Data Durability

Overview

CDH provides two options for data durability, how resilient data is to loss, when data is stored in HDFS. You can use 3x replication, which HDFS was originally built on, or Erasure Coding (EC). With 3x replication, HDFS creates two copies of data, resulting in three total instances of data. These copies are stored on separate DataNodes to guard against data loss when a node is unreachable. When the data stored on a node is lost or inaccessible, it is replicated from one of the other nodes to a new node so that there are always three copies. The number of replications is configurable, but the default is three. Cloudera recommends keeping the replication factor to at least three when you have three or more DataNodes. A lower replication factor can lead to data loss.

EC is an alternative to the 3x replication scheme. When an HDFS cluster uses EC, no additional copies of the data are generated. Instead, data is striped into blocks and encoded to generate parity blocks. If there is data missing or corrupt, HDFS uses the remaining data and parity blocks to reconstruct the missing pieces in the background. This process provides a similar level of data durability to replication but at a lower storage cost. With both data protection schemes, replication and EC, recovery happens in the background and requires no direct input from a user.

EC can be the only data protection policy in effect or it can be used in conjunction with 3x data replication in a sort of hybrid deployment. This decision should be based on the temperature of the data (how often the data is accessed) that is stored in HDFS. Additionally, EC is applied when data is written. This means that to use EC, you must replicate existing data to directories with EC set as the policy or write new data to directories with EC set as the policy. For 3x replication, there are no additional steps required.

Understanding Erasure Coding Policies

The EC policy determines how data is encoded and decoded. An EC policy is made up of the following parts: codec-number of data blocks-number of parity blocks-cell size.

  • Codec: The erasure codec that the policy uses. It can be XOR or Reed-Solomon (RS)
  • Number of Data Blocks: The number of data blocks per stripe. The higher this number, the more nodes that need to be read when accessing data because HDFS attempts to distribute the blocks evenly across DataNodes.
  • Number of Parity Blocks: The number of parity blocks per stripe. Even if a file does not use up all the data blocks available to it, the number of parity blocks will always be the total number listed in the policy.
  • Cell Size: The size of one basic unit of striped data.

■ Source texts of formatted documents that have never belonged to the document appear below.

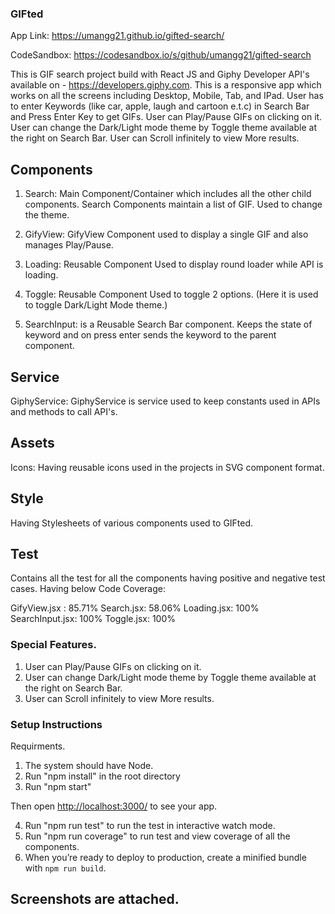 ### GIFted

App Link: https://umangg21.github.io/gifted-search/

CodeSandbox: https://codesandbox.io/s/github/umangg21/gifted-search

This is GIF search project build with React JS and Giphy Developer API's available on - ​https://developers.giphy.com.
This is a responsive app which works on all the screens including Desktop, Mobile, Tab, and IPad.
User has to enter Keywords (like car, apple, laugh and cartoon e.t.c) in Search Bar and Press Enter Key to get GIFs.
User can Play/Pause GIFs on clicking on it.
User can change the Dark/Light mode theme by Toggle theme available at the right on Search Bar.
User can Scroll infinitely to view More results.
 
## Components

1. Search: Main Component/Container which includes all the other child components. Search Components maintain a list of GIF. Used to change the theme.

2. GifyView: GifyView Component used to display a single GIF and also manages Play/Pause.

3. Loading: Reusable Component Used to display round loader while API is loading.

4. Toggle:  Reusable Component Used to toggle 2 options. (Here it is used to toggle Dark/Light Mode theme.)

5. SearchInput: is a  Reusable Search Bar component. Keeps the state of keyword and on press enter sends the keyword to the parent component.

## Service 

GiphyService: GiphyService is service used to keep constants used in APIs and methods to call API's.

## Assets

Icons: Having reusable icons used in the projects in SVG component format.

## Style

Having Stylesheets of various components used to GIFted.

## Test

Contains all the test for all the components having positive and negative test cases. 
Having below Code Coverage:

GifyView.jsx : 85.71%
Search.jsx: 58.06%
Loading.jsx: 100%
SearchInput.jsx: 100%
Toggle.jsx: 100%


### Special Features.

1. User can Play/Pause GIFs on clicking on it.
2. User can change Dark/Light mode theme by Toggle theme available at the right on Search Bar.
3. User can Scroll infinitely to view More results.



### Setup Instructions

Requirments.

1. The system should have Node.
2. Run "npm install" in the root directory
3. Run "npm start"

Then open [http://localhost:3000/](http://localhost:3000/) to see your app.<br>


4. Run "npm run test" to run the test in interactive watch mode.
5. Run "npm run coverage" to run test and view coverage of all the components.
6. When you’re ready to deploy to production, create a minified bundle with `npm run build`.

## Screenshots are attached.
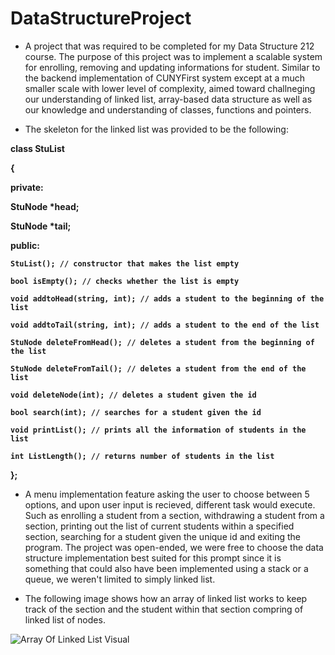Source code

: # DataStructureProject

- A project that was required to be completed for my Data Structure 212 course. The purpose of this project was to implement a scalable system for enrolling, removing and updating informations for student. Similar to the backend implementation of CUNYFirst system except at a much smaller scale with lower level of complexity, aimed toward challneging our understanding of linked list, array-based data structure as well as our knowledge and understanding of classes, functions and pointers.

- The skeleton for the linked list was provided to be the following:

<b>class StuList
  
{
  
 private:
  
 StuNode *head;
  
 StuNode *tail;
  
 public:
  
    StuList(); // constructor that makes the list empty
  
    bool isEmpty(); // checks whether the list is empty
  
    void addtoHead(string, int); // adds a student to the beginning of the list
  
    void addtoTail(string, int); // adds a student to the end of the list
  
    StuNode deleteFromHead(); // deletes a student from the beginning of the list
  
    StuNode deleteFromTail(); // deletes a student from the end of the list
  
    void deleteNode(int); // deletes a student given the id
  
    bool search(int); // searches for a student given the id
  
    void printList(); // prints all the information of students in the list
  
    int ListLength(); // returns number of students in the list
  
 }; </b>
 
 - A menu implementation feature asking the user to choose between 5 options, and upon user input is recieved, different task would execute. Such as enrolling a student from a section, withdrawing a student from a section, printing out the list of current students within a specified section, searching for a student given the unique id and exiting the program. The project was open-ended, we were free to choose the data structure implementation best suited for this prompt since it is something that could also have been implemented using a stack or a queue, we weren't limited to simply linked list. 
 
 -  The following image shows how an array of linked list works to keep track of the section and the student within that section compring of linked list of nodes.
 
 ![Array Of Linked List Visual](https://upload.wikimedia.org/wikipedia/commons/thumb/6/65/Adjacencylist_array_of_linkedlists_undirectedgraph.svg/1280px-Adjacencylist_array_of_linkedlists_undirectedgraph.svg.png#light-mode)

For example, a RS-6-3-1024k policy has the following attributes:

  • Codec: Reed-Solomon
  • Number of Data Blocks: 6
  • Number of Parity Blocks: 3
  • Cell Size: 1024k

The sum of the number of data blocks and parity blocks is the data stripe width. When you make hardware plans for your cluster, the number of racks should at least equal the stripe width in order for the data to be resistant to rack failures. Ideally, the number of racks exceeds the data stripe width to account for downtime and outages. If there are fewer racks than the data stripe width, HDFS spreads data blocks across multiple nodes to maintain fault tolerance at the node level. When distributing blocks to racks, HDFS attempts to distribute the blocks evenly across all racks. Because of this behavior, Cloudera recommends setting up each rack with a similar number of DataNodes. Otherwise, racks with fewer DataNodes may be filled up faster than racks with more DataNodes.

To achieve node-level fault tolerance, the number of nodes needs to equal the data stripe width. For example, in order for a RS-6-3-1024k policy to be node failure tolerant, you need at least 9 nodes. For rack-level fault tolerance, spread the 9 nodes evenly between across three racks. The data and parity blocks, when distributed evenly, lead to the following placement on the racks:
  • Rack 1: Three blocks
  • Rack 2: Three blocks
  • Rack 3: Three blocks

Cloudera recommends at least nine racks though, which leads to one data or parity block on each rack.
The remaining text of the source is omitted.